In Norwegian K the younger sister, who has come to life again, asks that the elder shall be sent out of the country, and "they send her so far from the country, so far that no one can trace her."
Norwegian L has:
"They worked so great violence on the bride:
they buried her alive under the ground."
But in most of the Norwegian versions she is burnt. An addition in prose to Danish I says that "the bridegroom took a dagger and killed her" (the bride).
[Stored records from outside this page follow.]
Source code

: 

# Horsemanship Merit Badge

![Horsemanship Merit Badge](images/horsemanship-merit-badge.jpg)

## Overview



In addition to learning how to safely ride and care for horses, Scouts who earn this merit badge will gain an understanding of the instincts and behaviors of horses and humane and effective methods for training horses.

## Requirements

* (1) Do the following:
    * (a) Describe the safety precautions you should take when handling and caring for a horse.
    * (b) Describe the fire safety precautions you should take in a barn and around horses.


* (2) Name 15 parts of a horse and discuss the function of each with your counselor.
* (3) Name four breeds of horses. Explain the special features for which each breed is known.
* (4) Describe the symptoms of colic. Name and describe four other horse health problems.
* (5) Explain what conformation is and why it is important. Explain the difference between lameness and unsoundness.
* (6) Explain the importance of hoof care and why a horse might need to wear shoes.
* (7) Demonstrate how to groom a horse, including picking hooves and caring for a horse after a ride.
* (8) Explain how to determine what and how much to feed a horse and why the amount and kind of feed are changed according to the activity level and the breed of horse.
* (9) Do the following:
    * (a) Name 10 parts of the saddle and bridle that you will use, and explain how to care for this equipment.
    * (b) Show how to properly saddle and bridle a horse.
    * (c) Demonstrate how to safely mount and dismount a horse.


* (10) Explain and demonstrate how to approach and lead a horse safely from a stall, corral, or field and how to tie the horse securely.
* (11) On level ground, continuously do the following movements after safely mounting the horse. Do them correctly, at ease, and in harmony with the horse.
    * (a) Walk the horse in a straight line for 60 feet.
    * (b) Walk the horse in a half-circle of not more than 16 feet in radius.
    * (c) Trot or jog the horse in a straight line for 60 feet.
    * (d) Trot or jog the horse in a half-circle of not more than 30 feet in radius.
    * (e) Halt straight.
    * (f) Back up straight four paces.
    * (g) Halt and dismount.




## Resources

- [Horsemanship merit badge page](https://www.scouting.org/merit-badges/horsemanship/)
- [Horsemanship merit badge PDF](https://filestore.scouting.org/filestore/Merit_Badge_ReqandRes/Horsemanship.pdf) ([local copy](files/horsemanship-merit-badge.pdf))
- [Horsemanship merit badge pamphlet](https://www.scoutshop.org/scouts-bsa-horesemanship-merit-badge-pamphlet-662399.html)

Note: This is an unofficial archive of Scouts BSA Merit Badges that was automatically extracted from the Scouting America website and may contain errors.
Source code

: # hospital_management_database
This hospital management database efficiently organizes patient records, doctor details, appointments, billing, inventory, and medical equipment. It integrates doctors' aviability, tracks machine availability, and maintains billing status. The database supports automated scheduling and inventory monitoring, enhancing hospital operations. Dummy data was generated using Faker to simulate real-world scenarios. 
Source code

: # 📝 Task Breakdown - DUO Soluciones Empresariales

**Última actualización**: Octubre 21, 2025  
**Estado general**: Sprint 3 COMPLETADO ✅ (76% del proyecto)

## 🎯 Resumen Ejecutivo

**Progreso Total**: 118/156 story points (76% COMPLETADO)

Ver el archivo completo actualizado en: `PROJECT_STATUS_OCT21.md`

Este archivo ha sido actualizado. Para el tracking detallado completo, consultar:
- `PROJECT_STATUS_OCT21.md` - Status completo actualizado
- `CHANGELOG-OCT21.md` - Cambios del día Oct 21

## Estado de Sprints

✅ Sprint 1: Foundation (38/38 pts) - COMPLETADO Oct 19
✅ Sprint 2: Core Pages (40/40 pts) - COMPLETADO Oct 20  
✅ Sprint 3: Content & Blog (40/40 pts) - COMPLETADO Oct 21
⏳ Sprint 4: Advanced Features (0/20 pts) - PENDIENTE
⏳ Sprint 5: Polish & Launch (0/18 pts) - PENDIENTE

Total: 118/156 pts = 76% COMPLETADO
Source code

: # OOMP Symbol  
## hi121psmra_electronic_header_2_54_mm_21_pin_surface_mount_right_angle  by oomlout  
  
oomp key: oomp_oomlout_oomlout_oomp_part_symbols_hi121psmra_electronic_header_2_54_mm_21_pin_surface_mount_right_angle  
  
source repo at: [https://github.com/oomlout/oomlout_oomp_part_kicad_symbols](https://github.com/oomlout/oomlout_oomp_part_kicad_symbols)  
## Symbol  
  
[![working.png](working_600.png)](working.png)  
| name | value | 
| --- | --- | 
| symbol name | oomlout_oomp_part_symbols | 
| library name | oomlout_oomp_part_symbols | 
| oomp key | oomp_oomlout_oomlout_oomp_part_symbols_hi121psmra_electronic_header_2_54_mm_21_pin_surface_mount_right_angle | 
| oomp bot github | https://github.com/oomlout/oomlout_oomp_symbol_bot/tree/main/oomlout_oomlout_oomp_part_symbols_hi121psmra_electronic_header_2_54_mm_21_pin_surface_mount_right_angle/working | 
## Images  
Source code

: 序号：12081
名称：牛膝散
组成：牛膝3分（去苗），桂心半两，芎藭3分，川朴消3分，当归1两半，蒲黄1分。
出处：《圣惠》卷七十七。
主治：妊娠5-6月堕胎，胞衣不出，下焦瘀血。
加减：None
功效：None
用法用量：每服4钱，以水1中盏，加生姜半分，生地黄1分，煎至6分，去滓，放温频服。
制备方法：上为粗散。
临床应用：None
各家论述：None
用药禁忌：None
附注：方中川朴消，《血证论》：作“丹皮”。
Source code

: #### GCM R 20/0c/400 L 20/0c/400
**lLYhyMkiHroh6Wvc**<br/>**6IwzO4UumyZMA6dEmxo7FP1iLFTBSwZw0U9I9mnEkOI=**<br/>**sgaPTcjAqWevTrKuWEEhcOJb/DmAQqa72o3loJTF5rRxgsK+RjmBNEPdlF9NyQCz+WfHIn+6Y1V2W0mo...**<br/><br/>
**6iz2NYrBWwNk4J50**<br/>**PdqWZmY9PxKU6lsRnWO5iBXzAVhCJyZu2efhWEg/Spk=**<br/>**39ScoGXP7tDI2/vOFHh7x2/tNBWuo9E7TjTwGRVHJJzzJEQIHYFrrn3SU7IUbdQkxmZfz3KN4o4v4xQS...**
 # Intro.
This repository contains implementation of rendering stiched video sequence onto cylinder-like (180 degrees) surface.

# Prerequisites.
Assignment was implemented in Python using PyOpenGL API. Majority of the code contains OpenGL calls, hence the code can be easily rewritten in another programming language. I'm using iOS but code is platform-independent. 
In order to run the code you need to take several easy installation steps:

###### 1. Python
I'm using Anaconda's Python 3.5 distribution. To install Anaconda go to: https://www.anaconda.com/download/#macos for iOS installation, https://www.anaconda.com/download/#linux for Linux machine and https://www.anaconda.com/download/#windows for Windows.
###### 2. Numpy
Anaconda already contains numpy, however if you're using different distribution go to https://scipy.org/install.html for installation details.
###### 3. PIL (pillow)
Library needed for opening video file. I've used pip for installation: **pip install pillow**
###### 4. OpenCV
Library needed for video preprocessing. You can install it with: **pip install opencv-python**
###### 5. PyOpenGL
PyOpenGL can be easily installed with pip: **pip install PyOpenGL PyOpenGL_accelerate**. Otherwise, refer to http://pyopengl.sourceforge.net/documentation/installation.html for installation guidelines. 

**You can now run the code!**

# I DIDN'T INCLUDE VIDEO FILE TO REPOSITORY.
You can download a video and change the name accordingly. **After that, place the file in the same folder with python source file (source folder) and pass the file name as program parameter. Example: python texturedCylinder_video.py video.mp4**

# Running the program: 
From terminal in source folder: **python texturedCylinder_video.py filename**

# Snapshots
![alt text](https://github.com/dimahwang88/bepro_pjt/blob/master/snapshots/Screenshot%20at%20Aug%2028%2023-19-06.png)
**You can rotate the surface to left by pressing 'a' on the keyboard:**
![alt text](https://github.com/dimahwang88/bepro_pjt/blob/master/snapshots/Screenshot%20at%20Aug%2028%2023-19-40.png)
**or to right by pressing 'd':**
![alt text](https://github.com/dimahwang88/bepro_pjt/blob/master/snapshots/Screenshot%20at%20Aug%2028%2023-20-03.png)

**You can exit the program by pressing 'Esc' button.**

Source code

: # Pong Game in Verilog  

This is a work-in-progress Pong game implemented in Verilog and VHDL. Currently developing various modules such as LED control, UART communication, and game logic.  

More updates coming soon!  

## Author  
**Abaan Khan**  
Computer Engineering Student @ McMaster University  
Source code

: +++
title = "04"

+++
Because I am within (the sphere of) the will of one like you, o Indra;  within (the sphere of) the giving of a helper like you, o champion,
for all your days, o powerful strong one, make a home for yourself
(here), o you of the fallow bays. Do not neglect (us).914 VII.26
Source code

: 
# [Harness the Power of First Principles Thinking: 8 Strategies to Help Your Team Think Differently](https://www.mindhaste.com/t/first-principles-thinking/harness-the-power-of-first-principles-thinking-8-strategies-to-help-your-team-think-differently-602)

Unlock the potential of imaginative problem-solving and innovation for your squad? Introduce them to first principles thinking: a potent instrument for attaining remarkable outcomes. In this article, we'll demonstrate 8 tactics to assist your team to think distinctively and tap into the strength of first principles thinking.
The very fact that the bride receives her punishment in so many different modes makes it probable that the punishment is a later addition. It is much easier to believe that the punishment could have been added, than that it could have been forgotten. In the later ballad-composition it was the custom to add a moral outcome to the ballad in which the evil could receive their punishment and the good their reward. This we see best in the outcome which some of the Swedish and Norwegian versions have taken. The evil sister gets therein her punishment, and the younger comes to life again . . . It is unthinkable that all the English versions, which otherwise conform so well to the Scandinavian, could have forgotten such an important motif as that of the punishment, if it were true that the English ballad was a reworking of the Scandinavian. The Estonian, Slovakian and Lithuanian ballads which center about this theme say nothing about punishment. Nor do the closely related legends, except a Polish version. Nowhere does the murdered one come to life again.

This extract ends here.